Catalytic methanol synthesis in a 2D rectangular microchannel reactor is modelled in OpenFOAM. This type of reactors offers several advantages from the fluid-dynamic viewpoint, such as enhanced mass and heat transfer, in addition to high single-pass efficiencies. However, the main drawback of these reactors is their limited methanol throughput as compared to their conventional fixed-bed counterparts. Therefore, the goal of this thesis is to analyse the impact of different thermo-fluid dynamic settings on methanol production, seeking for an optimal methanol yield. In the present analysis, only surface reactions are accounted for. They are implemented over the catalytic walls of the channel according to the Langmuir Hinshelwood-Hougen-Watson (LHHW) kinetics.

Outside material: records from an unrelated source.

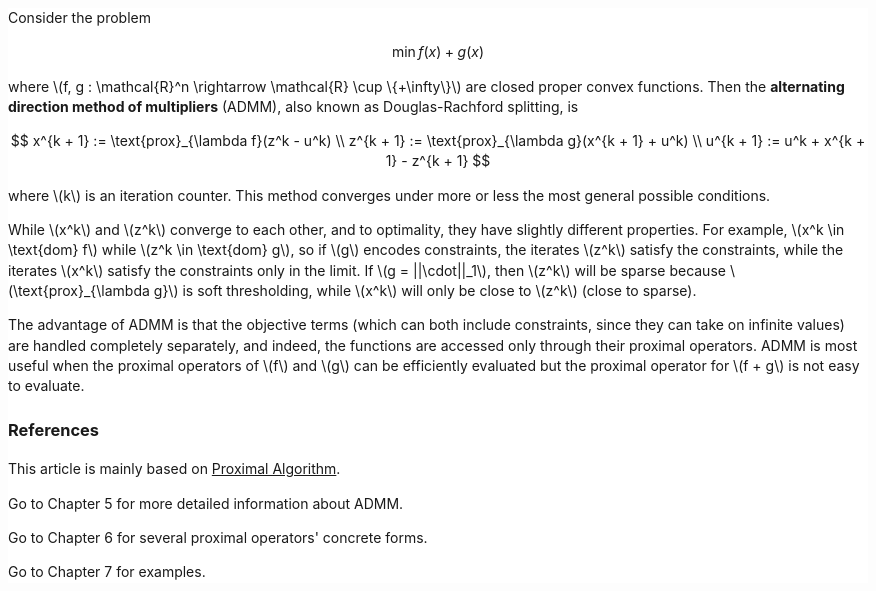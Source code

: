 Consider the problem

$$
\min f(x) + g(x)
$$

where \\(f, g : \mathcal{R}^n \rightarrow \mathcal{R} \cup \\{+\infty\\}\\) are closed proper convex functions. Then the 
__alternating direction method of multipliers__ (ADMM), also known as Douglas-Rachford splitting, is

$$
x^{k + 1} := \text{prox}_{\lambda f}(z^k - u^k) \\
z^{k + 1} := \text{prox}_{\lambda g}(x^{k + 1} + u^k) \\
u^{k + 1} := u^k + x^{k + 1} - z^{k + 1}
$$

where \\(k\\) is an iteration counter. This method converges under more or less the most general possible conditions.

While \\(x^k\\) and \\(z^k\\) converge to each other, and to optimality, they have slightly different properties. For example, 
\\(x^k \in \text{dom} f\\) while \\(z^k \in \text{dom} g\\), so if \\(g\\) encodes constraints, the iterates \\(z^k\\) 
satisfy the constraints, while the iterates \\(x^k\\) satisfy the constraints only in the limit. If \\(g = \|\|\cdot\|\|\_1\\), 
then \\(z^k\\) will be sparse because \\(\text{prox}\_{\lambda g}\\) is soft thresholding, while \\(x^k\\) will only be 
close to \\(z^k\\) (close to sparse).

The advantage of ADMM is that the objective terms (which can both include constraints, since they can take on infinite values) 
are handled completely separately, and indeed, the functions are accessed only through their proximal operators. ADMM is most 
useful when the proximal operators of \\(f\\) and \\(g\\) can be efficiently evaluated but the proximal operator for \\(f + g\\) 
is not easy to evaluate.

### References

This article is mainly based on [Proximal Algorithm](/files/2016-09-10-proximal-algorithms/proximal-algorithm.pdf).

Go to Chapter 5 for more detailed information about ADMM.

Go to Chapter 6 for several proximal operators' concrete forms.

Go to Chapter 7 for examples.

Moreover, the diffusion phenomena between the involved chemical species in the reactor are addressed based on Fick’s law, under the assumption of a unity Lewis number. Accordingly, the synthesis simulations are conducted. The reactor achieves its best performance when the temperature at the catalytic walls ranges between 200-220°C. As the temperature increases further, the methanol yield continues to diminish. Concerning the flow characteristics, the reaction residence time proves to be the dictating factor, as greater volumetric concentrations of methanol yield result from the reduction in the bulk Reynolds number. Furthermore, elongating the zone at which the catalyst coating is applied enhances the methanol yield. Finally, vortex generators are introduced in the channel and the effect of transport-mediated mixing is investigated. At each individual Reynolds number, inducing flow mixing led to achieving greater yields. However, even at such flow characteristics, the reactor records its highest yielded mass fractions at the lowest simulated bulk flow velocities (highest reaction residence time).